* **Problem requirements**:
Give again only what runs from the line with "Notes for this" to the final line of the entries below, exactly as written and without pictures.

── Data for this exercise

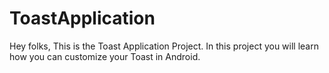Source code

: # ToastApplication
Hey folks, This is the Toast Application Project. In this project you will learn how you can customize your Toast in Android.
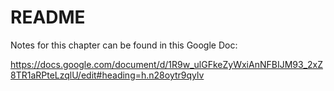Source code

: # README
Notes for this chapter can be found in this Google Doc:

https://docs.google.com/document/d/1R9w_ulGFkeZyWxiAnNFBIJM93_2xZ8TR1aRPteLzqlU/edit#heading=h.n28oytr9qylv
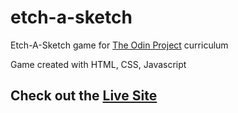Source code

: # etch-a-sketch
Etch-A-Sketch game for [The Odin Project](theodinproject.com) curriculum

Game created with HTML, CSS, Javascript

## Check out the [Live Site](https://frustratedproton.github.io/etch-a-sketch/)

────

* **Solved problem**:
Notes for this chapter can be found in this Google Doc:

https://docs.google.com/document/d/1R9w_ulGFkeZyWxiAnNFBIJM93_2xZ8TR1aRPteLzqlU/edit#heading=h.n28oytr9qylv
Source code

: # etch-a-sketch
Etch-A-Sketch game for [The Odin Project](theodinproject.com) curriculum

Game created with HTML, CSS, Javascript

## Check out the [Live Site](https://frustratedproton.github.io/etch-a-sketch/)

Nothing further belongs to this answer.